Terry v. Ohio (1968), 392 U.S. 1, 21; Maumee v. Weisner (1999), 87 Ohio St.3d 295,
297. The only question remaining here is whether the defendant’s motion to suppress
sufficiently invoked the state’s burden on this issue.
¶{25} Pursuant to Crim.R. 47, a motion shall state with particularity the grounds
upon which the motion is made and shall set forth the relief sought. Thus, the state’s
burden is not invoked unless the defendant’s suppression motion provides the state
with notice of the factual and legal grounds which allegedly make the warrantless
search and seizure invalid. Xenia v. Wallace (1988), 37 Ohio St.3d 216, 218-220.
See, also, State v. Shindler, (1994), 70 Ohio St.3d 54, 56-57 (defendant “must state
the motion's legal and factual bases with sufficient particularity to place the prosecutor
and the court on notice of the issues to be decided.”).
¶{26} The motion to suppress here asked for suppression of any physical
evidence seized as a result of an illegal search and seizure and of any other items
obtained during or following the unlawful arrest, search, seizure, and investigation of
appellant. The motion then set forth three pages of law on when an investigative stop
is proper and what is reasonable suspicion. The motion talked about how a detention
for an otherwise proper stop could turn improper if the original suspicion dissipates
unless new reasonable suspicion arises during the original detention. This may have
led the state to believe that he was not contesting the stop of the vehicle but was
contesting his detention after the driver was arrested. However, alternative arguments
do not relieve the state of its burden on one of the arguments if the other fails. Plus,
the motion concluded with law on the constitutional reasonableness of a traffic stop.
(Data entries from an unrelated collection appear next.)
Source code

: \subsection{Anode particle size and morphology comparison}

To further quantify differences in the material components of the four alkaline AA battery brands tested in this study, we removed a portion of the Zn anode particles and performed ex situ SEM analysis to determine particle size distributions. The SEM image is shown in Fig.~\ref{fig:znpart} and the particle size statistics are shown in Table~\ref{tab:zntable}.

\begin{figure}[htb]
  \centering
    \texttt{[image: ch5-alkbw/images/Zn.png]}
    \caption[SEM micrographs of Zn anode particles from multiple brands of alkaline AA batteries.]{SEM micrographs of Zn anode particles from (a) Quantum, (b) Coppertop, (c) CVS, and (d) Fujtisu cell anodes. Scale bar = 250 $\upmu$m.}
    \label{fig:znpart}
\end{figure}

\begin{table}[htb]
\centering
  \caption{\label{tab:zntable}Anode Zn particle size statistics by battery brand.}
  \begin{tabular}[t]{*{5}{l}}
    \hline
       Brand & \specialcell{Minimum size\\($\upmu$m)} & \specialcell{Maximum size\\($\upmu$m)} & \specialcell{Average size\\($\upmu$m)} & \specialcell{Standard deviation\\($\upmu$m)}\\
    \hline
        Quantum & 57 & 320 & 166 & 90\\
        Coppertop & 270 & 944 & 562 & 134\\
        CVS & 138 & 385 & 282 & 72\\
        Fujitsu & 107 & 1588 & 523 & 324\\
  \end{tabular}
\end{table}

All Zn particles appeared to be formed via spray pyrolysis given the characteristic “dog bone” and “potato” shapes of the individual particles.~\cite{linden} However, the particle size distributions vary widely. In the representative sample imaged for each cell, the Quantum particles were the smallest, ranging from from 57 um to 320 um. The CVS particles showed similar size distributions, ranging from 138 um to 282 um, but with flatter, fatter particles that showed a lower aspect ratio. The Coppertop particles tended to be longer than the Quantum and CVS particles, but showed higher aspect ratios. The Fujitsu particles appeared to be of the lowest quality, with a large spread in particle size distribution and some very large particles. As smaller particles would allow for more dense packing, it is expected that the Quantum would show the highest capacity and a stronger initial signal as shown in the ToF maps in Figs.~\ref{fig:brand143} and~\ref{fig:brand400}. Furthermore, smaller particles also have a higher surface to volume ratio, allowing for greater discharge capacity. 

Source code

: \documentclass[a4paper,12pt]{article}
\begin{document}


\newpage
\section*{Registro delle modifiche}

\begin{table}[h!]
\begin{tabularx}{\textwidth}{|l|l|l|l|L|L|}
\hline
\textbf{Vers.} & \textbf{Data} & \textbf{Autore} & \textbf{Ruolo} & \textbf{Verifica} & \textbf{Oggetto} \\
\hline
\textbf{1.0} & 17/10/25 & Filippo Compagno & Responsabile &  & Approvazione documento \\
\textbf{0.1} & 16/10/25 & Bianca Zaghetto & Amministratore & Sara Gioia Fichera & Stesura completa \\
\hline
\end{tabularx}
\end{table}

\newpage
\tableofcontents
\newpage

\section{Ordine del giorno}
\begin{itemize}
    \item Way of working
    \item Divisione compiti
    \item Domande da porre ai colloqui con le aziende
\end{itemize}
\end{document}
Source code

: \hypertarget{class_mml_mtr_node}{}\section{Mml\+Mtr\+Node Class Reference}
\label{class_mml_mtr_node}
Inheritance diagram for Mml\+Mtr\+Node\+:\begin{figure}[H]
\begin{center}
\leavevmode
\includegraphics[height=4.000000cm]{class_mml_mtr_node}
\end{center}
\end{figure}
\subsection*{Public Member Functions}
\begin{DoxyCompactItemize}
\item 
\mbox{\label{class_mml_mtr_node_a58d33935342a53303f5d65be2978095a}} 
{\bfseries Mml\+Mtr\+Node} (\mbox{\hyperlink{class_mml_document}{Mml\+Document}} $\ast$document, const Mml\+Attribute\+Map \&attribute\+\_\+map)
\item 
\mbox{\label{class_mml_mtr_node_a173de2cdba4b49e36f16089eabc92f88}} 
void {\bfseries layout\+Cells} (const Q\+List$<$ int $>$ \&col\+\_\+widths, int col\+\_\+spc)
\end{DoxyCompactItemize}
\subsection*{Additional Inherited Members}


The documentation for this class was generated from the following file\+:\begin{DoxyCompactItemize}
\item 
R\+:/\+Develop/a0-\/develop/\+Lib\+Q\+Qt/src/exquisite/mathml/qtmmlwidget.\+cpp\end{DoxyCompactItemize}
¶{27} We conclude that the motion filed in this case was sufficient to invoke the
state’s burden to present evidence on the reason for the initial stop at the suppression
hearing. As such, this assignment of error has merit. Appellant’s last two
1
assignments of error, alleging alternative reasons that his suppression motion should
have been granted, are moot.
¶{28} For the foregoing reasons, the judgment of the trial court denying
appellant’s motion to suppress is hereby reversed, and the case is remanded for
suppression of the evidence and disposal of the case by the state.
Waite, P.J., concurs.
DeGenaro, J., concurs.
1
“THE TRIAL COURT ERRED IN OVERRULING DEFENDANT/APPELLANT’S MOTION TO
SUPPRESS AS THE COCAINE AND OTHER CONTRABAND WERE THE FRUIT OF AN
UNCONSTITUTIONAL SEARCH AND SEIZURE AND THEREFORE MUST BE SUPPRESSED.”
“THE TRIAL COURT’S RULING ON THE DEFENDANT/APPELLANT’S MOTION TO
SUPPRESS MUST BE REVERSED BECAUSE THE COURT APPLIED THE WRONG STANDARD.”